#目的
データ分析で処理が重たいときはいつもCythonの力に頼っているが、簡単なループについてはnumbaのほうが保守性が高いように思えてきた。
どのくらいの高速化のメリットがあるかを確認し、指標値として覚えておく。
環境
Python==3.6.5
numpy==1.14.3
numba==0.38.0
全部anacondaに入っていたもの。
試したこと
まずはimport
from numba import jit
import numpy as np
通常のnp.arrayで計算した場合の関数
def sum_python(arr):
arr_size = len(arr)
result = 0
for i in range(arr_size):
result += arr[i]
return result
それをnumbaでjit化して、計算した場合の関数
(初稿時return resultではなく、returnとなっていたため、for文が無視されているとのご指摘をいただきました。以下修正版です。
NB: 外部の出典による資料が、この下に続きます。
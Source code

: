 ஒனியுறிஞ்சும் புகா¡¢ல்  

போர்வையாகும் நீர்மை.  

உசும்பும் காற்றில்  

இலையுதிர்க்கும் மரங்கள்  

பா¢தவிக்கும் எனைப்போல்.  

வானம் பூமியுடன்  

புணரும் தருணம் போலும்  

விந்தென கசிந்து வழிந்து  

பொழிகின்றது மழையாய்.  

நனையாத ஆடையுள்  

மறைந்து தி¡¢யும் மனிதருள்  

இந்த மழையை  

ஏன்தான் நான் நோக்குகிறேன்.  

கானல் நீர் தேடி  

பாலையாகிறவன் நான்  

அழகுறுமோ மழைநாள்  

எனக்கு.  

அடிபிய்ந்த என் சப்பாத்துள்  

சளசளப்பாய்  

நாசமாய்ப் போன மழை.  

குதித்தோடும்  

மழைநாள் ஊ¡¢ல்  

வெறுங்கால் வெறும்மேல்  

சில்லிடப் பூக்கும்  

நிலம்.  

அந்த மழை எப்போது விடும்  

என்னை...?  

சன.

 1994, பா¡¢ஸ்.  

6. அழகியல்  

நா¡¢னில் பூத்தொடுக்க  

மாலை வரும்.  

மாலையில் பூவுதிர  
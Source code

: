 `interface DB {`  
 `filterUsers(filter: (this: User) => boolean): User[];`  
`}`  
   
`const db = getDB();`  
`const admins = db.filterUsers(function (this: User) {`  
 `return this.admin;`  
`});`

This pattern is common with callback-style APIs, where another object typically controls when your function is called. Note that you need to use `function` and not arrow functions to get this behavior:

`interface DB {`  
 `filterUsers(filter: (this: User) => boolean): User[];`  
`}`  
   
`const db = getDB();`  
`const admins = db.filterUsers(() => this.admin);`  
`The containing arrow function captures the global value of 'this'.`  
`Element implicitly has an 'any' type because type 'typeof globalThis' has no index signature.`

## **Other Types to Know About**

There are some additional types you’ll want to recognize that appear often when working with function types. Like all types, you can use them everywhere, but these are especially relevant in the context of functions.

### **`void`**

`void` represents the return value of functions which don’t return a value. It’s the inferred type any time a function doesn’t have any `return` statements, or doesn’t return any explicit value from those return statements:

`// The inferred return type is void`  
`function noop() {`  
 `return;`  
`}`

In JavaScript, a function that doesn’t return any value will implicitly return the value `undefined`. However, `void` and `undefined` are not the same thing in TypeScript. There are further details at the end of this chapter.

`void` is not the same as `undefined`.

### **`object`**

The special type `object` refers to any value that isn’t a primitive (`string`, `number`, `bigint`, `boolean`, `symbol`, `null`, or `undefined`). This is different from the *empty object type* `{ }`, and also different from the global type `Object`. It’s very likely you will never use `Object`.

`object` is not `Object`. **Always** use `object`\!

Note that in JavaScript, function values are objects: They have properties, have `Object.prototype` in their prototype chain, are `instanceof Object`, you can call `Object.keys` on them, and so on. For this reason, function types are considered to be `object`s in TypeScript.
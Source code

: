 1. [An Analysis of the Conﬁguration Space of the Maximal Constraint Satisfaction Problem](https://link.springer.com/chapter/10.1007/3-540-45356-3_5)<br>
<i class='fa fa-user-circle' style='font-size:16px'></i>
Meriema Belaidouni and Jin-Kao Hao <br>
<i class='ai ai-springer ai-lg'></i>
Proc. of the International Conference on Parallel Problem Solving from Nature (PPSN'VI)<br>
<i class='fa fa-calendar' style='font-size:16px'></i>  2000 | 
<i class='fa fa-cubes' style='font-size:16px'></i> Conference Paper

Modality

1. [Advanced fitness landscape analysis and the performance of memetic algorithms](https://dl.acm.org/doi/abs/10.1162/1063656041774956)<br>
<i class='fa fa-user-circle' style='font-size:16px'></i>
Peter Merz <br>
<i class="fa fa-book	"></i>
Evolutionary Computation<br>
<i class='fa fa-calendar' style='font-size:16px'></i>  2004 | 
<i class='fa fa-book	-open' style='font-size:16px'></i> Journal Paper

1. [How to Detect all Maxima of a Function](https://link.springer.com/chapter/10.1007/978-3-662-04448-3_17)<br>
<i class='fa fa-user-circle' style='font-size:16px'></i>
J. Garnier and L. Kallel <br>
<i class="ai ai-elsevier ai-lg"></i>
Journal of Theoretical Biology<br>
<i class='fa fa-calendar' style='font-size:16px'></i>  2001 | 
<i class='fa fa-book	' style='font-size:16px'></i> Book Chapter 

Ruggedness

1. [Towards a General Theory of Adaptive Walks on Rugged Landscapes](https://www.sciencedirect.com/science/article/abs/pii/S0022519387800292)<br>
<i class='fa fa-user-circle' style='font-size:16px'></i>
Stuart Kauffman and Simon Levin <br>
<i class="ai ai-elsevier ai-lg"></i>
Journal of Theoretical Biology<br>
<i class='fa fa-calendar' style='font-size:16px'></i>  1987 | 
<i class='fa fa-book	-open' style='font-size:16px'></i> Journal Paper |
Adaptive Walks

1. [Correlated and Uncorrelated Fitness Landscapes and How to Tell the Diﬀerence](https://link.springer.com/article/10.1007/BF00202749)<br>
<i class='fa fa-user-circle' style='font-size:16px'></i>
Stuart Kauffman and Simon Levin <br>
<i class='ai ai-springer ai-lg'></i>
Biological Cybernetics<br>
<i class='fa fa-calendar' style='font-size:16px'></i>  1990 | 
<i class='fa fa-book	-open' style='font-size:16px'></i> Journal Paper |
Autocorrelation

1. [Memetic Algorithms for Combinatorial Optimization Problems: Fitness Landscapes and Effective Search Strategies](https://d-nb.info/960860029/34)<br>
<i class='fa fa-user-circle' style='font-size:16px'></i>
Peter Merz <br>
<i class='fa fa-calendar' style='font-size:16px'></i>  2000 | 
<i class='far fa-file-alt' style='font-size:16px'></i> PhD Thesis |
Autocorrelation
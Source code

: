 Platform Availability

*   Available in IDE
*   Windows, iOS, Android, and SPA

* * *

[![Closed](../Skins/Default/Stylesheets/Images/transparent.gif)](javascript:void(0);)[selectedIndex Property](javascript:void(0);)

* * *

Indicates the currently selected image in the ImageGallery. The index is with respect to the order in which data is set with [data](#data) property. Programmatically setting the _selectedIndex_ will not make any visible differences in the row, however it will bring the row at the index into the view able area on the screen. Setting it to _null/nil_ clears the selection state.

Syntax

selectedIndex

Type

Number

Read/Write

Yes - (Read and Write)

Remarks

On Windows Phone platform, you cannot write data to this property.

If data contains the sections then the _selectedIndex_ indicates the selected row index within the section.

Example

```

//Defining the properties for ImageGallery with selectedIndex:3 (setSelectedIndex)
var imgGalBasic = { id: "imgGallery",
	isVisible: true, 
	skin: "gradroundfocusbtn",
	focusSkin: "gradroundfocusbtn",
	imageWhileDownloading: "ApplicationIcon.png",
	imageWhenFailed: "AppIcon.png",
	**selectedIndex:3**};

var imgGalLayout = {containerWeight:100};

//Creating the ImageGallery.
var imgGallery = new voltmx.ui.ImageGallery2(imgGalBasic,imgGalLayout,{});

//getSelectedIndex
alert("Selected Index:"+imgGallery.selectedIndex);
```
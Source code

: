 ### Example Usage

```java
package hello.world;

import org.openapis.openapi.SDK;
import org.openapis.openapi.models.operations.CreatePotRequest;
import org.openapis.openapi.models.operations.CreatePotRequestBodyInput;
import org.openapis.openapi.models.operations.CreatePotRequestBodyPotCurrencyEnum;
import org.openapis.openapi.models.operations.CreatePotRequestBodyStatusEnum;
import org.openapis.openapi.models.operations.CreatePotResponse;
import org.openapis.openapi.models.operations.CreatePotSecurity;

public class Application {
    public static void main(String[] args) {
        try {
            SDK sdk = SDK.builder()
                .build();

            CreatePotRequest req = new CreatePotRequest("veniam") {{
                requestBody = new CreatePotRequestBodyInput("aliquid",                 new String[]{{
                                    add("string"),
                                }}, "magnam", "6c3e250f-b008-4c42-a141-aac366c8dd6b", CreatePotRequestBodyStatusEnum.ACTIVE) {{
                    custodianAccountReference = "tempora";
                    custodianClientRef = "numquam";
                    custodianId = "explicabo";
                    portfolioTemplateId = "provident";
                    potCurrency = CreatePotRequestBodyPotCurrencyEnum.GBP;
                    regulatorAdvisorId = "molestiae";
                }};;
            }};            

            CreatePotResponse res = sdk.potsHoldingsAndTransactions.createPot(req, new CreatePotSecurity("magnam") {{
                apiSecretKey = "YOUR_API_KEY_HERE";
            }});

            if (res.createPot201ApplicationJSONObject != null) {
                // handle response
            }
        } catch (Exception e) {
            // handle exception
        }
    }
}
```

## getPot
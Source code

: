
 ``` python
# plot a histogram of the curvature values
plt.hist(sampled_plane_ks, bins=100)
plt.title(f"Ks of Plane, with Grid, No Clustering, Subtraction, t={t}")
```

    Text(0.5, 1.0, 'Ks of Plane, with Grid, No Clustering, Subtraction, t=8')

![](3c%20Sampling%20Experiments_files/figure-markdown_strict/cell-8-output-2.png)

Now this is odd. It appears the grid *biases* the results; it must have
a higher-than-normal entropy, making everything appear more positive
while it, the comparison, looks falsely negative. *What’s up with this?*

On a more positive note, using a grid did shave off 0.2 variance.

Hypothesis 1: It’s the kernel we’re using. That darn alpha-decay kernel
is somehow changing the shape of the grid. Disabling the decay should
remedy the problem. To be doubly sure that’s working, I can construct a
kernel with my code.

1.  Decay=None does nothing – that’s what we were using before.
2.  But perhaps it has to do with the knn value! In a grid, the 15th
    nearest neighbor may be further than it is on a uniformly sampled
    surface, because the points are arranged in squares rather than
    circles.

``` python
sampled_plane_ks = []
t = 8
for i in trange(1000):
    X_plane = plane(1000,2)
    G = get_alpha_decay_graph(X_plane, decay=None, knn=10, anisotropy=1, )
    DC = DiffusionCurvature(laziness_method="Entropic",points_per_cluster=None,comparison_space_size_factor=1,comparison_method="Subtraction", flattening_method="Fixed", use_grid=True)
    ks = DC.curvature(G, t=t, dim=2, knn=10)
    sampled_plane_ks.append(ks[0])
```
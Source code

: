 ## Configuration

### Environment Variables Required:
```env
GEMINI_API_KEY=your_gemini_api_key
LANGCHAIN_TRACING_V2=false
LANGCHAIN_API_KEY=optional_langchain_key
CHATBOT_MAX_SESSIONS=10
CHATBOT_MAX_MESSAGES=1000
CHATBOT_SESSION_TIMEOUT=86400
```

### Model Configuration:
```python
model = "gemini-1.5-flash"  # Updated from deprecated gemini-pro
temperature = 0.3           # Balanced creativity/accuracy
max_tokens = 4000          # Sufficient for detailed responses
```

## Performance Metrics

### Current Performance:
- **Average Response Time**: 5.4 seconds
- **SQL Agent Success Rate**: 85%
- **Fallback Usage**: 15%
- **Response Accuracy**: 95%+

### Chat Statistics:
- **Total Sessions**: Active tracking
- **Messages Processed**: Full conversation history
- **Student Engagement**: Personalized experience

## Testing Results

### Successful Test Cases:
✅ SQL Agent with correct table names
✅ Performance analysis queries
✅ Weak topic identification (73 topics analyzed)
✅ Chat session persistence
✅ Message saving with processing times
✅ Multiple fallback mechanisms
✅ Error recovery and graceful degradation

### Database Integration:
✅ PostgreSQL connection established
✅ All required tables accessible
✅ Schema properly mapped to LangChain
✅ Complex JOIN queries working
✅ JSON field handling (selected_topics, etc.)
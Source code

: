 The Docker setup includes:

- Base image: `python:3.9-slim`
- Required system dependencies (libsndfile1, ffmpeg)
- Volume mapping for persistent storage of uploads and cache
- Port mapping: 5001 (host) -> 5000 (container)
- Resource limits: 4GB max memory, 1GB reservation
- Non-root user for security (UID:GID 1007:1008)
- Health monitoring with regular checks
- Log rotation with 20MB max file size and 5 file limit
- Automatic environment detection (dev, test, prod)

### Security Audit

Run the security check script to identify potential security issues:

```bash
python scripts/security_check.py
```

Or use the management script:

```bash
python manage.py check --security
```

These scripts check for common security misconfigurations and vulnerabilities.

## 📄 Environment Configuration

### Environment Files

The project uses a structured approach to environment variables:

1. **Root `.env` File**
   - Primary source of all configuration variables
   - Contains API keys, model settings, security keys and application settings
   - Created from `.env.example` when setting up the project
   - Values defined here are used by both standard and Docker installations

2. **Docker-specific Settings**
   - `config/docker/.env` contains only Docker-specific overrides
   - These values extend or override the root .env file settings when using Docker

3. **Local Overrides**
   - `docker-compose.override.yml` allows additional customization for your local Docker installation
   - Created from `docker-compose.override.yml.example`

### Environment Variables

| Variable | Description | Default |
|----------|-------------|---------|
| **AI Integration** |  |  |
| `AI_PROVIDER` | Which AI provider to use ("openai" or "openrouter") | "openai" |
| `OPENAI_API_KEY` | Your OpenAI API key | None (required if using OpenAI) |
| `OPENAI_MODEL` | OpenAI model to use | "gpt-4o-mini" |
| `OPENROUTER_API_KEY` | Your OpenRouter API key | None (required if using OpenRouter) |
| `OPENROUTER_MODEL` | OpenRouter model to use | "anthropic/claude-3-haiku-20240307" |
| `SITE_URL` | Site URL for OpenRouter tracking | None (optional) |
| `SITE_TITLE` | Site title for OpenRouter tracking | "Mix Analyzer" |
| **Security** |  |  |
@yoshi123-xyz さん、ありがとうございました!!)
@jit
def sum_numba(arr):
arr_size = len(arr)
result = 0
for i in range(arr_size):
result += arr[i]
return result
以下、結果。
_arr = np.arange(10000000, dtype=np.int64)
%timeit sum_python(_arr)
1.47 s ± 51.7 ms per loop (mean ± std. dev. of 7 runs, 1 loop each)
%timeit sum_numba(_arr)
3.83 ms ± 111 µs per loop (mean ± std. dev. of 7 runs, 100 loops each)
%timeit np.sum(_arr)
5.03 ms ± 9.18 µs per loop (mean ± std. dev. of 7 runs, 100 loops each)
なんかおかしい。さすがにsum_numba()が速すぎるような気が。。。
(修正後)
というわけで、np.sum()に近い性能を得られることができました。これはかなり使えそう。